Here are some of the key insights/things that I’ve learned from the talk 👇
What’s an agent?
Anything that perceives environment and acts on the environment.
Access to Tools
Giving a model more actions expands its environment and environment determines kind of a action an Agent can perform
Agent Type | Environment | Actions | Key Interactions |
---|---|---|---|
Chess AI | Chessboard | Move pieces | Game state analysis |
Coding Assistant | IDE, Files | Code generation | File system, terminal |
Language model | Text | Processes text | Interacts with text |
Language model (with access to image captioning model) | Text and Images | Processes text and images | Interacts with text and images |
Why Use Agents?
- Address Model Limitations
- Help overcome from knowledge cutoff dates by using external tools/API like Exa.ai
- Create Multimodal Models
- Agents can turn text or image-only models into multimodal models by giving them access to tools that process different types of data
- Eg: Image to caption, PDF to text, etc
- Workflow Integration
- Agents can be integrated into daily tasks by giving them access to tools like IDE, inboxes and calendars, etc
Challenges of Building Agents 🤖
Despite the potential, building agents is challenging:
1. Complexity
What is task Complexity?
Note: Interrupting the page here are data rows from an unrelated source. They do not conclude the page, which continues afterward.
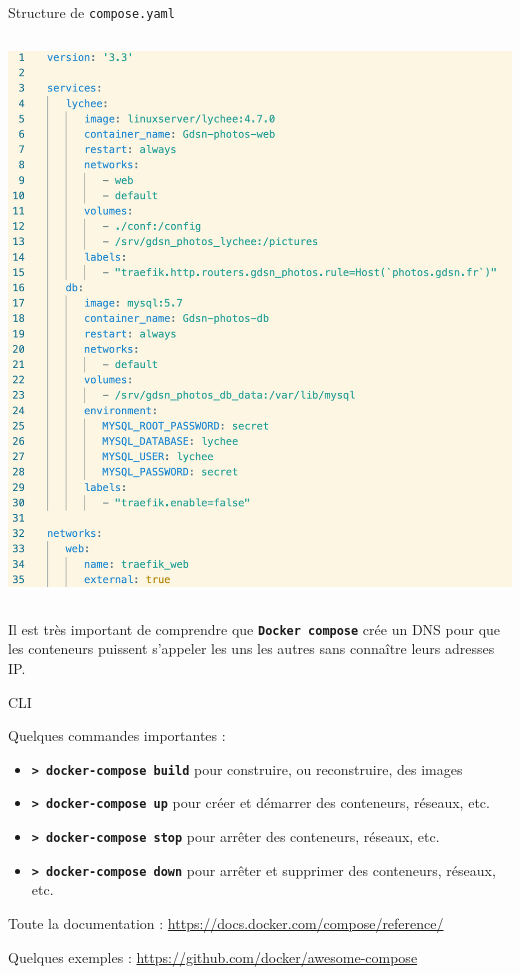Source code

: \documentclass[aspectratio=169,10pt]{beamer}
\begin{document}
\begin{frame}{Structure de \texttt{compose.yaml}}
\begin{columns}[T,onlytextwidth]
\begin{column}{.5\linewidth}
\begin{center}
            \includegraphics[scale=0.25]{images/docker_compose_code.png}
        \end{center}
    \end{column}
\end{columns}

Il est très important de comprendre que \texttt{\textbf{Docker compose}} crée un DNS pour que les conteneurs puissent s'appeler les uns les autres sans connaître leurs adresses IP.

\end{frame}


\begin{frame}{CLI}

Quelques commandes importantes :
\begin{itemize}
    \item \texttt{\textbf{> docker-compose build}} pour construire, ou reconstruire, des images
    \item \texttt{\textbf{> docker-compose up}} pour créer et démarrer des conteneurs, réseaux, etc.
    \item \texttt{\textbf{> docker-compose stop}} pour arrêter des conteneurs, réseaux, etc.
    \item \texttt{\textbf{> docker-compose down}} pour arrêter et supprimer des conteneurs, réseaux, etc.
\end{itemize}
        
Toute la documentation : \url{https://docs.docker.com/compose/reference/}

Quelques exemples : \url{https://github.com/docker/awesome-compose}

\end{frame}

\end{document}
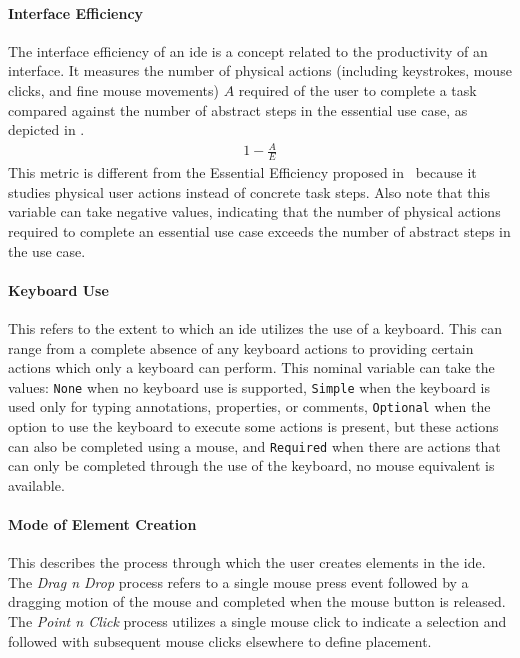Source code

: \paragraph{Interface Efficiency}
The interface efficiency of an \ac{ide} is a concept related to the productivity of an interface.
It measures the number of physical actions (including keystrokes, mouse clicks, and fine mouse movements) $A$ required of the user to complete a task compared against the number of abstract steps in the essential use case, as depicted in .
%
\begin{align}\label{eq:iefficiency}
  1 - \frac{A}{E}
\end{align}
%
This metric is different from the Essential Efficiency proposed in~\cite{constantine1996} because it studies physical user actions instead of concrete task steps.
Also note that this variable can take negative values, indicating that the number of physical actions required to complete an essential use case exceeds the number of abstract steps in the use case.


\paragraph{Keyboard Use}
This refers to the extent to which an \ac{ide} utilizes the use of a keyboard.
This can range from a complete absence of any keyboard actions to providing certain actions which only a keyboard can perform.
This nominal variable can take the values:
\texttt{None} when no keyboard use is supported,
\texttt{Simple} when the keyboard is used only for typing annotations, properties, or comments,
\texttt{Optional} when the option to use the keyboard to execute some actions is present, but these actions can also be completed using a mouse,
and \texttt{Required} when there are actions that can only be completed through the use of the keyboard, no mouse equivalent is available.


\paragraph{Mode of Element Creation} This describes the process through
which the user creates elements in the \ac{ide}. The \emph{Drag n Drop} process
refers to a single mouse press event followed by a dragging motion of the
mouse and completed when the mouse button is released. The \emph{Point n
Click} process utilizes a single mouse click to indicate a selection and
followed with subsequent mouse clicks elsewhere to define placement.


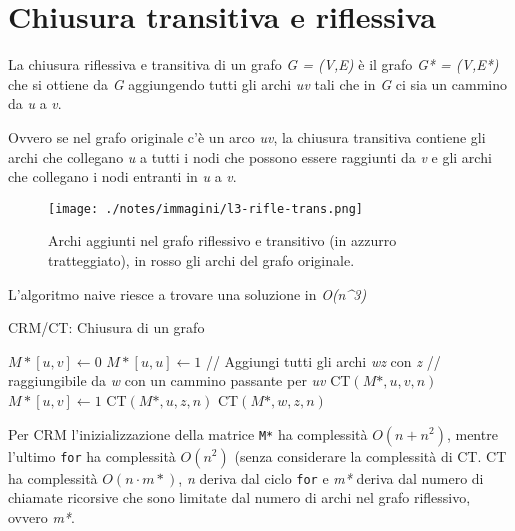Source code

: 
\section{Chiusura transitiva e riflessiva}\label{chiusura-transitiva-e-riflessiva}

La chiusura riflessiva e transitiva di un grafo \emph{G = (V,E)} è il
grafo \emph{G* = (V,E*)} che si ottiene da \emph{G} aggiungendo tutti
gli archi \emph{uv} tali che in \emph{G} ci sia un cammino da \emph{u} a
\emph{v}.

Ovvero se nel grafo originale c'è un arco \emph{uv}, la chiusura
transitiva contiene gli archi che collegano \emph{u} a tutti i nodi che
possono essere raggiunti da \emph{v} e gli archi che collegano i nodi
entranti in \emph{u} a \emph{v}.

\begin{figure}[htbp]
\centering
\texttt{[image: ./notes/immagini/l3-rifle-trans.png]}
\caption{Archi aggiunti nel grafo riflessivo e transitivo (in azzurro
tratteggiato), in rosso gli archi del grafo originale.}
\end{figure}

L'algoritmo naive riesce a trovare una soluzione in \emph{O(n\^{}3)}

\begin{breakablealgorithm}
	\caption{CRM/CT: Chiusura di un grafo}
	\begin{algorithmic}[1]
					\State $M*[u,v] \gets 0$
				\EndFor
			\EndFor
				\State $M*[u,u] \gets 1$
			\EndFor
				\State // Aggiungi tutti gli archi \textit{wz} con \textit{z}
				\State // raggiungibile da \textit{w} con un cammino passante per \textit{uv}
				\State \textsc{CT}$(M*,u,v,n)$
				\EndFor
			\EndFor
		\EndFunction
		\Statex
			\State $M*[u,v] \gets 1$
					\State \textsc{CT}$(M*, u, z, n)$
				\EndIf
			\EndFor
					\State \textsc{CT}$(M*, w, z, n)$
				\EndIf
			\EndFor
		\EndFunction
	\end{algorithmic}
\end{breakablealgorithm}

Per \textsc{CRM} l'inizializzazione della matrice \texttt{M*} ha
complessità $O(n+n^2)$, mentre l'ultimo
\texttt{for} ha complessità $O(n^2)$ (senza considerare la complessità
di \textsc{CT}. \textsc{CT} ha complessità $O(n \cdot m* )$, \emph{n}
deriva dal ciclo \texttt{for} e \emph{m*} deriva dal numero di chiamate
ricorsive che sono limitate dal numero di archi nel grafo riflessivo,
ovvero \emph{m*}.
Number of steps needed to solve a task.
The Curse of Complexity: 😅
- Task failure rates increases as task complexity grows.
- Many agents use multiple steps which in-turn increases the likelihood of failure.
- Not just for AI even for human tasks
- It’s kind of chicken-and-egg problem: An agent often need to perform multiple steps to accomplish a task
- Simple tasks don’t need agents
- Simple tasks have low economic values
Example:
Though the question seems simple, under the hood a agent need to perform multiple steps
Task | Plan |
---|---|
How many people bought products from company X last week? | 1. getProductList 2. getOrderCount 3. sum 4. generateResponse |
“Most successful agent use-cases involve <= 5 steps” - Chip Huyen
Prediction: Enabling agents to handle more complexity will unlock many new use uses.
In her benchmark, Most models can solve at most 5 steps and after 10 steps most model will fail.
And new models are getting better 💪
[Tip] How to make Agent handle more complex tasks?
- Break tasks into sub tasks that agent can solve.
- If a task requires 6 steps and agent can only plan 3 step ahead, break the task into 2 subtasks
- Test-time compute scaling - Give model more processing power during inference (reasoning models) so that it can use more compute tokens, so it can think more. Generate more results and pick the one that is more relavent.
- Use stronger models - Train time compute scaling
Tool Use 🔨
What is tool use?
In simple terms, It’s like a Natural Language <> API translation
Challenges comes from both sides of the translation:
- Natural language is extremely ambiguous
- On API side, we might have very bad API or very bad documentations
Nuances in seemingly Simple Questions
Even a simple question “Find best selling products under $10” seems straightforward it has lot of nuances under the hood.
Documentation ✍️
If we can’t explain the functionality to the AI agent. It is going to be really really hard for the agent to pick the right one
Our documentation needs to be more detailed as possible.
- What the function does
- Parameter descriptions
- Error codes
- What causes the error?
- What to do if you encounter it?
- Expected returned values
- How to interpret returned values?
- If the returned value is 1. What does it mean?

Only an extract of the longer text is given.